To date, homebuyers have paid £4.42bn in stamp duty, only slightly down on the £4.46bn paid last year. 

The stamp duty threshold has been temporarily raised, meaning people buying a home worth less than £250,000 will not need to pay the tax. This will fall to £125,000 in March next year. 

Coventry Building Society has calculated that bringing the threshold down to this level will take the stamp duty tax bill on a home in England from an average of £2,411 to £4,911. 

First-time buyers currently only pay stamp duty if their home costs more than £425,000, which is set to drop to £300,000 in March 2025. 

Jonathan Stinton, head of intermediary relationships at Coventry Building Society, said: “Stamp duty isn’t in all the party manifestos, but it’s certainly going to be near the top of the to-do list for whoever is Chancellor on 5 July. 

“In a matter of months, the temporary thresholds will expire and buying a home will become a lot more expensive. As it stands, someone buying an average-priced home in England next April will have to fork out an extra £2,500 to the taxman. 

“The ideal opportunity to act will be at the next Budget, which will likely be in September. Leaving it any longer than that will ratchet up the uncertainty and could distort the housing market as buyers and sellers seek to beat the deadline in March.” 

 

IHT intake surges 

Those paying inheritance tax (IHT) paid £1.4bn from April to May, some £200m more than the same time last year. 

The 16.6% increase comes as the IHT threshold remains frozen at £325,000 until 2028. 

Jonathan Halberda, specialist financial adviser at Wesleyan Financial Services, said it was inevitable that more estates would exceed the limit and therefore be liable to pay the tax. 

He added: “The silence from the main two political parties on inheritance tax is deafening, but this is something that is crying out for reform. It’s now affecting many more people than it was originally intended to. We’d also like to see it streamlined to make it as easy as possible for families to engage with.” 

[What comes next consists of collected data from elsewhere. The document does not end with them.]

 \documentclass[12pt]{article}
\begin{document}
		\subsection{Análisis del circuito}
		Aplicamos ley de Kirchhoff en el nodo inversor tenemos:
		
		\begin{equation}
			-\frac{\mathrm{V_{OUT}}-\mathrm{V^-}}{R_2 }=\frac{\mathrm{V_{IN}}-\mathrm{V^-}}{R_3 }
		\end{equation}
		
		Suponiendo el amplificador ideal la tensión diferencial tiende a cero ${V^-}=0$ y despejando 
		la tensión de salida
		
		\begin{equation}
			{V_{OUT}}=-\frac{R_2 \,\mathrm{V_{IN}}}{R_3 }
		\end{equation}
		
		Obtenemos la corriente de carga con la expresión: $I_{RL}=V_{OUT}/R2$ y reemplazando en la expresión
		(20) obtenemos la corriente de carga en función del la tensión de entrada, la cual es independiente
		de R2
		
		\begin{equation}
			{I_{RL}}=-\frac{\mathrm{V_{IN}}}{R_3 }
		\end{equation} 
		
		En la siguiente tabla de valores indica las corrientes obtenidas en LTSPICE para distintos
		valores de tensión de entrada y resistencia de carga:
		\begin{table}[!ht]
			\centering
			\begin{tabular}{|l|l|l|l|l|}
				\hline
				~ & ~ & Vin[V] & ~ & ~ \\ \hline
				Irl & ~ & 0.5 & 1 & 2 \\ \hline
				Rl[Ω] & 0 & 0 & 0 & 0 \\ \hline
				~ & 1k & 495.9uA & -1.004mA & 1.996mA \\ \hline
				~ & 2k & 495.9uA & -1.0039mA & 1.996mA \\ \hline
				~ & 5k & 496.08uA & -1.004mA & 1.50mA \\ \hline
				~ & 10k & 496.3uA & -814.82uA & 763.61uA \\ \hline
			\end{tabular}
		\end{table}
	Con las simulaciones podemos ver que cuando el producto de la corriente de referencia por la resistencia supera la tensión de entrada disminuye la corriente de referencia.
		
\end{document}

Laura Hayward, tax partner at Evelyn Partners, said: “Inheritance tax receipts seem to be booming in this tax year, and after just two months, revenues are well on the way to a record total for the 2024/25 tax year. The 16.6% surge suggests that the next government will be taking significantly more from IHT whatever it intends to do with the tax or the reliefs around it.

“IHT has turned into a spectre at the electoral feast [that] no one really wants to mention by name, never mind grapple with. Labour named it once in their manifesto, confirming its pledge to end the use of offshore trusts, which is a matter affecting mainly non-doms.

“While the Conservatives promised to retain business-related reliefs, they made no other pledge on IHT, with not one mention of the word ‘inheritance’ in their manifesto – quite a climbdown from the situation less than a year ago when the possible abolition of IHT was being touted for the 2023 Autumn Statement.” 

She added: “Even if a new government is shy of making transparent and potentially unpopular decisions to tax the passing on of wealth more harshly, then fiscal drag is doing a similar job behind the scenes anyway.

“With both property and financial market assets continuing to surge in value, there is no prospect of the trend abating for more estates, and more assets in each liable estate, being dragged over the frozen thresholds at which IHT kicks in.”